• [What needs to be done]: Search the listing below for the string "Discord" and copy every line where it occurs.
[[ Extracted information open ]]
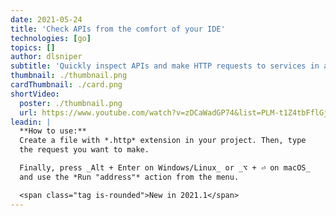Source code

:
 ```yaml
---
date: 2021-05-24
title: 'Check APIs from the comfort of your IDE'
technologies: [go]
topics: []
author: dlsniper
subtitle: 'Quickly inspect APIs and make HTTP requests to services in a reusable manner'
thumbnail: ./thumbnail.png
cardThumbnail: ./card.png
shortVideo:
  poster: ./thumbnail.png
  url: https://www.youtube.com/watch?v=zDCaWadGP74&list=PLM-t1Z4tbFflGjn5Qzjjku5J7SX3p-nhY&index=16&t=0s
leadin: |
  **How to use:**
  Create a file with *.http* extension in your project. Then, type 
  the request you want to make.

  Finally, press _Alt + Enter on Windows/Linux_ or _⌥ + ⏎ on macOS_ 
  and use the *Run "address"* action from the menu.

  <span class="tag is-rounded">New in 2021.1</span>
---
```

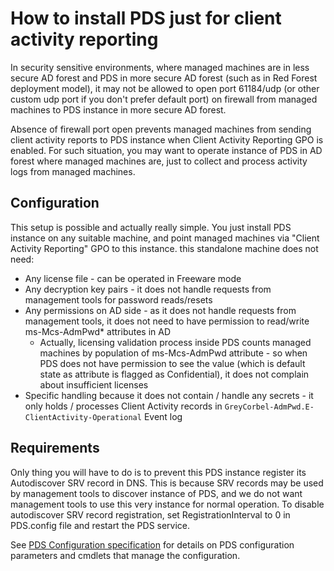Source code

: # How to install PDS just for client activity reporting
In security sensitive environments, where managed machines are in less secure AD forest and PDS in more secure AD forest (such as in Red Forest deployment model), it may not be allowed to open port 61184/udp (or other custom udp port if you don't prefer default port) on firewall from managed machines to PDS instance in more secure AD forest.

Absence of firewall port open prevents managed machines from sending client activity reports to PDS instance when Client Activity Reporting GPO is enabled. For such situation, you may want to operate instance of PDS in AD forest where managed machines are, just to collect and process activity logs from managed machines.

## Configuration
This setup is possible and actually really simple. You just install PDS instance on any suitable machine, and point managed machines via "Client Activity Reporting" GPO to this instance. this standalone machine does not need:
* Any license file - can be operated in Freeware mode
* Any decryption key pairs - it does not handle requests from management tools for password reads/resets
* Any permissions on AD side - as it does not handle requests from management tools, it does not need to have permission to read/write ms-Mcs-AdmPwd* attributes in AD
  * Actually, licensing validation process inside PDS counts managed machines by population of ms-Mcs-AdmPwd attribute - so when PDS does not have permission to see the value (which is default state as attribute is flagged as Confidential), it does not complain about insufficient licenses
* Specific handling because it does not contain / handle any secrets - it only holds / processes Client Activity records in ```GreyCorbel-AdmPwd.E-ClientActivity-Operational``` Event log

## Requirements
Only thing you will have to do is to prevent this PDS instance register its Autodiscover SRV record in DNS. This is because SRV records may be used by management tools to discover instance of PDS, and we do not want management tools to use this very instance for normal operation. To disable autodiscover SRV record registration, set RegistrationInterval to 0 in PDS.config file and restart the PDS service.

See [PDS Configuration specification][1] for details on PDS configuration parameters and cmdlets that manage the configuration.

[1]: Specification/Password-Decryption-Service/Configuration.md

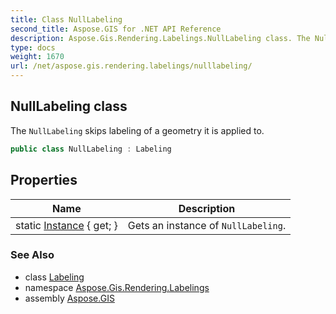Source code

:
 ```yaml
---
title: Class NullLabeling
second_title: Aspose.GIS for .NET API Reference
description: Aspose.Gis.Rendering.Labelings.NullLabeling class. The NullLabeling skips labeling of a geometry it is applied to.
type: docs
weight: 1670
url: /net/aspose.gis.rendering.labelings/nulllabeling/
---
```

## NullLabeling class

The `NullLabeling` skips labeling of a geometry it is applied to.

```csharp
public class NullLabeling : Labeling
```

## Properties

| Name | Description |
| --- | --- |
| static [Instance](../../aspose.gis.rendering.labelings/nulllabeling/instance/) { get; } | Gets an instance of `NullLabeling`. |

### See Also

* class [Labeling](../labeling/)
* namespace [Aspose.Gis.Rendering.Labelings](../../aspose.gis.rendering.labelings/)
* assembly [Aspose.GIS](../../)



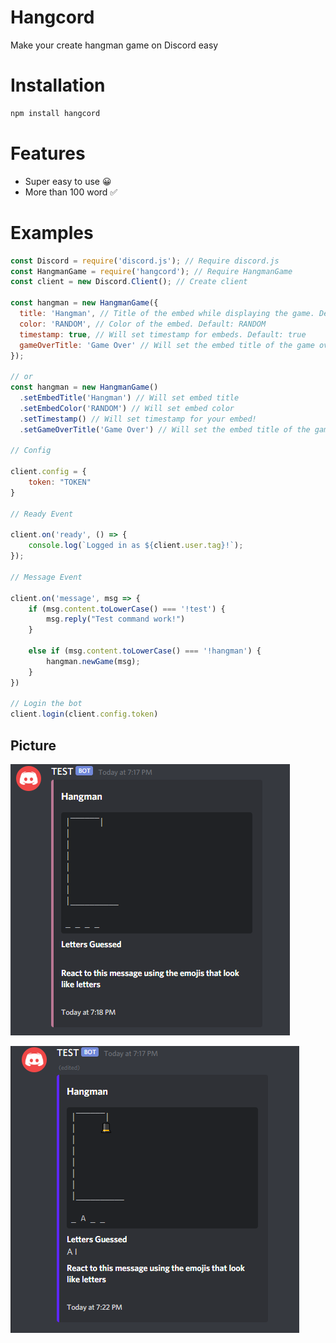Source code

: # Hangcord
Make your create hangman game on Discord easy

# Installation
```sh
npm install hangcord
```

# Features
- Super easy to use 😀
- More than 100 word ✅

# Examples
```js
const Discord = require('discord.js'); // Require discord.js
const HangmanGame = require('hangcord'); // Require HangmanGame
const client = new Discord.Client(); // Create client

const hangman = new HangmanGame({
  title: 'Hangman', // Title of the embed while displaying the game. Default: Hangman
  color: 'RANDOM', // Color of the embed. Default: RANDOM
  timestamp: true, // Will set timestamp for embeds. Default: true
  gameOverTitle: 'Game Over' // Will set the embed title of the game over embed. Default: 'Game Over'
});

// or
const hangman = new HangmanGame()
  .setEmbedTitle('Hangman') // Will set embed title
  .setEmbedColor('RANDOM') // Will set embed color
  .setTimestamp() // Will set timestamp for your embed!
  .setGameOverTitle('Game Over') // Will set the embed title of the game over embed!

// Config

client.config = {
    token: "TOKEN"
}

// Ready Event

client.on('ready', () => {
    console.log(`Logged in as ${client.user.tag}!`);
});

// Message Event

client.on('message', msg => {
    if (msg.content.toLowerCase() === '!test') {
        msg.reply("Test command work!")
    }

    else if (msg.content.toLowerCase() === '!hangman') {
        hangman.newGame(msg);
    }
})
 
// Login the bot
client.login(client.config.token)
```

## Picture
![hangman-1](/images/hangman-1.png)

![hangman-2](/images/hangman-2.png)



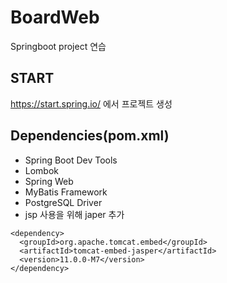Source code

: # BoardWeb
Springboot project 연습

## START
https://start.spring.io/ 에서 프로젝트 생성
## Dependencies(pom.xml)
- Spring Boot Dev Tools
- Lombok
- Spring Web
- MyBatis Framework
- PostgreSQL Driver
- jsp 사용을 위해 japer 추가
```
<dependency>
  <groupId>org.apache.tomcat.embed</groupId>
  <artifactId>tomcat-embed-jasper</artifactId>
  <version>11.0.0-M7</version>
</dependency>
```
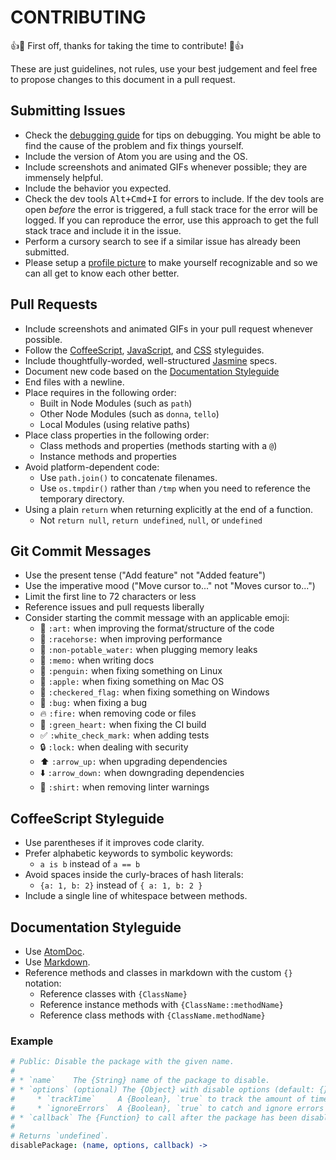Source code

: # CONTRIBUTING

:+1::tada: First off, thanks for taking the time to contribute! :tada::+1:

These are just guidelines, not rules, use your best judgement and feel free to propose changes to this document in a pull request.

## Submitting Issues

* Check the [debugging guide](https://atom.io/docs/latest/debugging) for tips on debugging. You might be able to find the cause of the problem and fix things yourself.
* Include the version of Atom you are using and the OS.
* Include screenshots and animated GIFs whenever possible; they are immensely helpful.
* Include the behavior you expected.
* Check the dev tools <kbd>Alt+Cmd+I</kbd> for errors to include. If the dev tools are open *before* the error is triggered, a full stack trace for the error will be logged. If you can reproduce the error, use this approach to get the full stack trace and include it in the issue.
* Perform a cursory search to see if a similar issue has already been submitted.
* Please setup a [profile picture](https://help.github.com/articles/how-do-i-set-up-my-profile-picture) to make yourself recognizable and so we can all get to know each other better.

## Pull Requests

* Include screenshots and animated GIFs in your pull request whenever possible.
* Follow the [CoffeeScript](#coffeescript-styleguide), [JavaScript](https://github.com/styleguide/javascript), and [CSS](https://github.com/styleguide/css) styleguides.
* Include thoughtfully-worded, well-structured [Jasmine](http://jasmine.github.io/) specs.
* Document new code based on the [Documentation Styleguide](#documentation-styleguide)
* End files with a newline.
* Place requires in the following order:
    * Built in Node Modules (such as `path`)
    * Other Node Modules (such as `donna`, `tello`)
    * Local Modules (using relative paths)
* Place class properties in the following order:
    * Class methods and properties (methods starting with a `@`)
    * Instance methods and properties
* Avoid platform-dependent code:
    * Use `path.join()` to concatenate filenames.
    * Use `os.tmpdir()` rather than `/tmp` when you need to reference the temporary directory.
* Using a plain `return` when returning explicitly at the end of a function.
    * Not `return null`, `return undefined`, `null`, or `undefined`

## Git Commit Messages

* Use the present tense ("Add feature" not "Added feature")
* Use the imperative mood ("Move cursor to..." not "Moves cursor to...")
* Limit the first line to 72 characters or less
* Reference issues and pull requests liberally
* Consider starting the commit message with an applicable emoji:
    * :art: `:art:` when improving the format/structure of the code
    * :racehorse: `:racehorse:` when improving performance
    * :non-potable_water: `:non-potable_water:` when plugging memory leaks
    * :memo: `:memo:` when writing docs
    * :penguin: `:penguin:` when fixing something on Linux
    * :apple: `:apple:` when fixing something on Mac OS
    * :checkered_flag: `:checkered_flag:` when fixing something on Windows
    * :bug: `:bug:` when fixing a bug
    * :fire: `:fire:` when removing code or files
    * :green_heart: `:green_heart:` when fixing the CI build
    * :white_check_mark: `:white_check_mark:` when adding tests
    * :lock: `:lock:` when dealing with security
    * :arrow_up: `:arrow_up:` when upgrading dependencies
    * :arrow_down: `:arrow_down:` when downgrading dependencies
    * :shirt: `:shirt:` when removing linter warnings

## CoffeeScript Styleguide

* Use parentheses if it improves code clarity.
* Prefer alphabetic keywords to symbolic keywords:
    * `a is b` instead of `a == b`
* Avoid spaces inside the curly-braces of hash literals:
    * `{a: 1, b: 2}` instead of `{ a: 1, b: 2 }`
* Include a single line of whitespace between methods.

## Documentation Styleguide

* Use [AtomDoc](https://github.com/atom/atomdoc).
* Use [Markdown](https://daringfireball.net/projects/markdown).
* Reference methods and classes in markdown with the custom `{}` notation:
    * Reference classes with `{ClassName}`
    * Reference instance methods with `{ClassName::methodName}`
    * Reference class methods with `{ClassName.methodName}`

### Example

```coffee
# Public: Disable the package with the given name.
#
# * `name`    The {String} name of the package to disable.
# * `options` (optional) The {Object} with disable options (default: {}):
#     * `trackTime`     A {Boolean}, `true` to track the amount of time taken.
#     * `ignoreErrors`  A {Boolean}, `true` to catch and ignore errors thrown.
# * `callback` The {Function} to call after the package has been disabled.
#
# Returns `undefined`.
disablePackage: (name, options, callback) ->
```
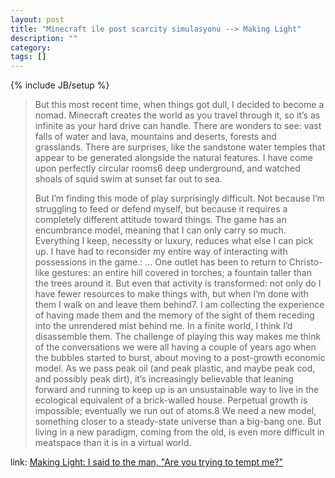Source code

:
 ```yaml
---
layout: post
title: "Minecraft ile post scarcity simulasyonu --> Making Light"
description: ""
category: 
tags: []
---
```

{% include JB/setup %}

> But this most recent time, when things got dull, I decided to become a nomad. Minecraft creates the world as you travel through it, so it’s as infinite as your hard drive can handle. There are wonders to see: vast falls of water and lava, mountains and deserts, forests and grasslands. There are surprises, like the sandstone water temples that appear to be generated alongside the natural features. I have come upon perfectly circular rooms6 deep underground, and watched shoals of squid swim at sunset far out to sea.
> 
> But I’m finding this mode of play surprisingly difficult. Not because I’m struggling to feed or defend myself, but because it requires a completely different attitude toward things. The game has an encumbrance model, meaning that I can only carry so much. Everything I keep, necessity or luxury, reduces what else I can pick up. I have had to reconsider my entire way of interacting with possessions in the game.:
> ...
> One outlet has been to return to Christo-like gestures: an entire hill covered in torches; a fountain taller than the trees around it. But even that activity is transformed: not only do I have fewer resources to make things with, but when I’m done with them I walk on and leave them behind7. I am collecting the experience of having made them and the memory of the sight of them receding into the unrendered mist behind me. In a finite world, I think I’d disassemble them.
> The challenge of playing this way makes me think of the conversations we were all having a couple of years ago when the bubbles started to burst, about moving to a post-growth economic model. As we pass peak oil (and peak plastic, and maybe peak cod, and possibly peak dirt), it’s increasingly believable that leaning forward and running to keep up is an unsustainable way to live in the ecological equivalent of a brick-walled house. Perpetual growth is impossible; eventually we run out of atoms.8 We need a new model, something closer to a steady-state universe than a big-bang one.
> But living in a new paradigm, coming from the old, is even more difficult in meatspace than it is in a virtual world.


link: [Making Light: I said to the man, "Are you trying to tempt me?"](http://nielsenhayden.com/makinglight/archives/013853.html)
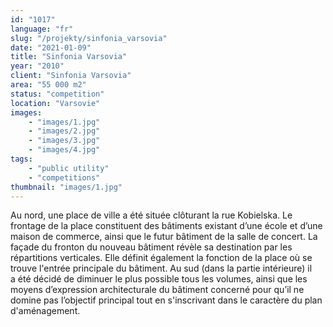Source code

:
 ```yaml
---
id: "1017"
language: "fr"
slug: "/projekty/sinfonia_varsovia"
date: "2021-01-09"
title: "Sinfonia Varsovia"
year: "2010"
client: "Sinfonia Varsovia"
area: "55 000 m2"
status: "competition"
location: "Varsovie"
images: 
    - "images/1.jpg"
    - "images/2.jpg"
    - "images/3.jpg"
    - "images/4.jpg"    
tags: 
    - "public utility"
    - "competitions"
thumbnail: "images/1.jpg"
---
```

Au nord, une place de ville a&nbsp;été située clôturant la rue Kobielska. Le frontage de la place constituent des bâtiments existant d’une école et d’une maison de commerce, ainsi que le futur bâtiment de la salle de concert. La façade du fronton du nouveau bâtiment révèle sa destination par les répartitions verticales. Elle définit  également la fonction de la place où se trouve l'entrée principale du bâtiment. Au sud (dans la partie intérieure) il a&nbsp;été décidé de diminuer le plus possible tous les volumes, ainsi que les moyens d’expression architecturale du bâtiment concerné pour qu’il ne domine pas l’objectif principal tout en s'inscrivant dans le caractère du plan d'aménagement.  

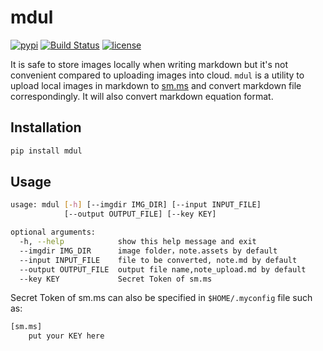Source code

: # mdul

[![pypi](https://img.shields.io/pypi/v/mdul.svg?style=flat)](https://pypi.org/project/mdul/)
[![Build Status](https://travis-ci.org/crh19970307/mdul.svg?branch=master)](https://travis-ci.org/crh19970307/mdul)
[![license](https://img.shields.io/github/license/crh19970307/mdul.svg)](LICENSE)

It is safe to store images locally when writing markdown but it's not convenient compared to uploading images into cloud. `mdul` is a utility to upload local images in markdown to [sm.ms](https://sm.ms) and convert markdown file correspondingly. It will also convert markdown equation format. 

## Installation

```bash
pip install mdul
```

## Usage

```bash
usage: mdul [-h] [--imgdir IMG_DIR] [--input INPUT_FILE]
            [--output OUTPUT_FILE] [--key KEY]

optional arguments:
  -h, --help            show this help message and exit
  --imgdir IMG_DIR      image folder，note.assets by default
  --input INPUT_FILE    file to be converted, note.md by default
  --output OUTPUT_FILE  output file name,note_upload.md by default
  --key KEY             Secret Token of sm.ms
```

Secret Token of sm.ms can also be specified in `$HOME/.myconfig` file such as:

```bash
[sm.ms]
    put your KEY here
```
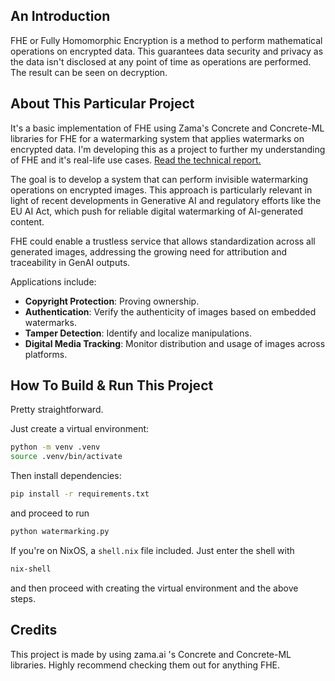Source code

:## An Introduction
FHE or Fully Homomorphic Encryption is a method to perform mathematical operations on encrypted data. This guarantees data security and privacy as the data isn't disclosed at any point of time as operations are performed. The result can be seen on decryption. 

## About This Particular Project
It's a basic implementation of FHE using Zama's Concrete and Concrete-ML libraries for FHE for a watermarking system that applies watermarks on encrypted data. I'm developing this as a project to further my understanding of FHE and it's real-life use cases. [Read the technical report.](https://github.com/adityainduraj/fhe-watermarking/blob/main/report.md)

The goal is to develop a system that can perform invisible watermarking operations on encrypted images. This approach is particularly relevant in light of recent developments in Generative AI and regulatory efforts like the EU AI Act, which push for reliable digital watermarking of AI-generated content.

FHE could enable a trustless service that allows standardization across all generated images, addressing the growing need for attribution and traceability in GenAI outputs.

Applications include:
- **Copyright Protection**: Proving ownership.
- **Authentication**: Verify the authenticity of images based on embedded watermarks.
- **Tamper Detection**: Identify and localize manipulations.
- **Digital Media Tracking**: Monitor distribution and usage of images across platforms.

## How To Build & Run This Project
Pretty straightforward.

Just create a virtual environment:
```bash
python -m venv .venv
source .venv/bin/activate
```

Then install dependencies:
```bash
pip install -r requirements.txt
```
and proceed to run 
```bash
python watermarking.py
```

If you're on NixOS, a `shell.nix` file included. 
Just enter the shell with 
```bash
nix-shell
```
and then proceed with creating the virtual environment and the above steps. 

## Credits
This project is made by using zama.ai 's Concrete and Concrete-ML libraries. Highly recommend checking them out for anything FHE. 

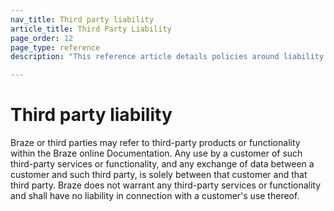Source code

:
 ```yaml
---
nav_title: Third party liability
article_title: Third Party Liability
page_order: 12
page_type: reference
description: "This reference article details policies around liability Braze holds in reference to its associated third parties."

---
```


<!--
Warning! Don't make any changes to this document without approval from the legal department.
-->

# Third party liability

Braze or third parties may refer to third-party products or functionality within the Braze online Documentation.  Any use by a customer of such third-party services or functionality, and any exchange of data between a customer and such third party, is solely between that customer and that third party.  Braze does not warrant any third-party services or functionality and shall have no liability in connection with a customer's use thereof.
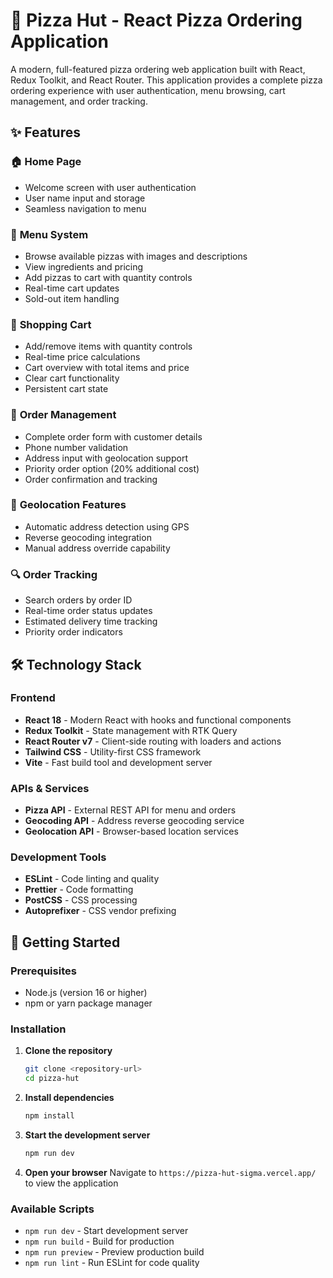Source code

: # 🍕 Pizza Hut - React Pizza Ordering Application

A modern, full-featured pizza ordering web application built with React, Redux Toolkit, and React Router. This application provides a complete pizza ordering experience with user authentication, menu browsing, cart management, and order tracking.

## ✨ Features

### 🏠 **Home Page**
- Welcome screen with user authentication
- User name input and storage
- Seamless navigation to menu

### 🍕 **Menu System**
- Browse available pizzas with images and descriptions
- View ingredients and pricing
- Add pizzas to cart with quantity controls
- Real-time cart updates
- Sold-out item handling

### 🛒 **Shopping Cart**
- Add/remove items with quantity controls
- Real-time price calculations
- Cart overview with total items and price
- Clear cart functionality
- Persistent cart state

### 📝 **Order Management**
- Complete order form with customer details
- Phone number validation
- Address input with geolocation support
- Priority order option (20% additional cost)
- Order confirmation and tracking

### 📍 **Geolocation Features**
- Automatic address detection using GPS
- Reverse geocoding integration
- Manual address override capability

### 🔍 **Order Tracking**
- Search orders by order ID
- Real-time order status updates
- Estimated delivery time tracking
- Priority order indicators

## 🛠️ Technology Stack

### Frontend
- **React 18** - Modern React with hooks and functional components
- **Redux Toolkit** - State management with RTK Query
- **React Router v7** - Client-side routing with loaders and actions
- **Tailwind CSS** - Utility-first CSS framework
- **Vite** - Fast build tool and development server

### APIs & Services
- **Pizza API** - External REST API for menu and orders
- **Geocoding API** - Address reverse geocoding service
- **Geolocation API** - Browser-based location services

### Development Tools
- **ESLint** - Code linting and quality
- **Prettier** - Code formatting
- **PostCSS** - CSS processing
- **Autoprefixer** - CSS vendor prefixing

## 🚀 Getting Started

### Prerequisites
- Node.js (version 16 or higher)
- npm or yarn package manager

### Installation

1. **Clone the repository**
   ```bash
   git clone <repository-url>
   cd pizza-hut
   ```

2. **Install dependencies**
   ```bash
   npm install
   ```

3. **Start the development server**
   ```bash
   npm run dev
   ```

4. **Open your browser**
   Navigate to `https://pizza-hut-sigma.vercel.app/` to view the application

### Available Scripts

- `npm run dev` - Start development server
- `npm run build` - Build for production
- `npm run preview` - Preview production build
- `npm run lint` - Run ESLint for code quality
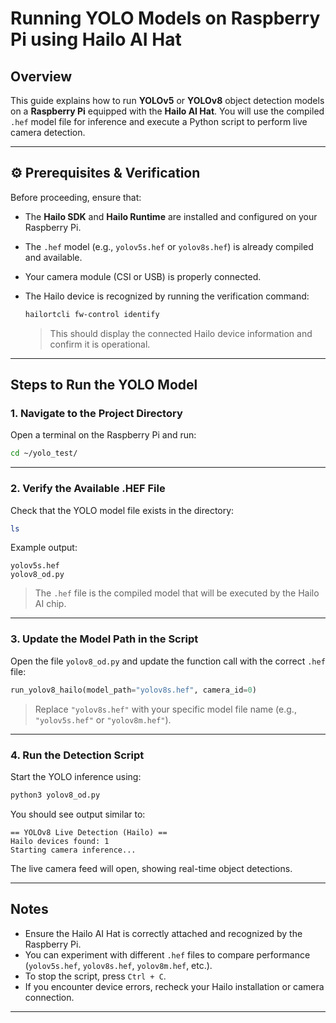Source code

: # Running YOLO Models on Raspberry Pi using Hailo AI Hat

##  Overview

This guide explains how to run **YOLOv5** or **YOLOv8** object detection models on a **Raspberry Pi** equipped with the **Hailo AI Hat**.
You will use the compiled `.hef` model file for inference and execute a Python script to perform live camera detection.

---

## ⚙️ Prerequisites & Verification

Before proceeding, ensure that:

* The **Hailo SDK** and **Hailo Runtime** are installed and configured on your Raspberry Pi.
* The `.hef` model (e.g., `yolov5s.hef` or `yolov8s.hef`) is already compiled and available.
* Your camera module (CSI or USB) is properly connected.
* The Hailo device is recognized by running the verification command:

  ```bash
  hailortcli fw-control identify
  ```

  > This should display the connected Hailo device information and confirm it is operational.


---

## Steps to Run the YOLO Model

### **1. Navigate to the Project Directory**

Open a terminal on the Raspberry Pi and run:

```bash
cd ~/yolo_test/
```

---

### **2. Verify the Available .HEF File**

Check that the YOLO model file exists in the directory:

```bash
ls
```

Example output:

```
yolov5s.hef
yolov8_od.py
```

> The `.hef` file is the compiled model that will be executed by the Hailo AI chip.

---

### **3. Update the Model Path in the Script**

Open the file `yolov8_od.py` and update the function call with the correct `.hef` file:

```python
run_yolov8_hailo(model_path="yolov8s.hef", camera_id=0)
```

> Replace `"yolov8s.hef"` with your specific model file name (e.g., `"yolov5s.hef"` or `"yolov8m.hef"`).

---

### **4. Run the Detection Script**

Start the YOLO inference using:

```bash
python3 yolov8_od.py
```

You should see output similar to:

```
== YOLOv8 Live Detection (Hailo) ==
Hailo devices found: 1
Starting camera inference...
```

The live camera feed will open, showing real-time object detections.

---

##  Notes

* Ensure the Hailo AI Hat is correctly attached and recognized by the Raspberry Pi.
* You can experiment with different `.hef` files to compare performance (`yolov5s.hef`, `yolov8s.hef`, `yolov8m.hef`, etc.).
* To stop the script, press `Ctrl + C`.
* If you encounter device errors, recheck your Hailo installation or camera connection.

---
[[ Extracted information closed ]]
• [Written response]:
Make your create hangman game on Discord easy
const Discord = require('discord.js'); // Require discord.js
const client = new Discord.Client(); // Create client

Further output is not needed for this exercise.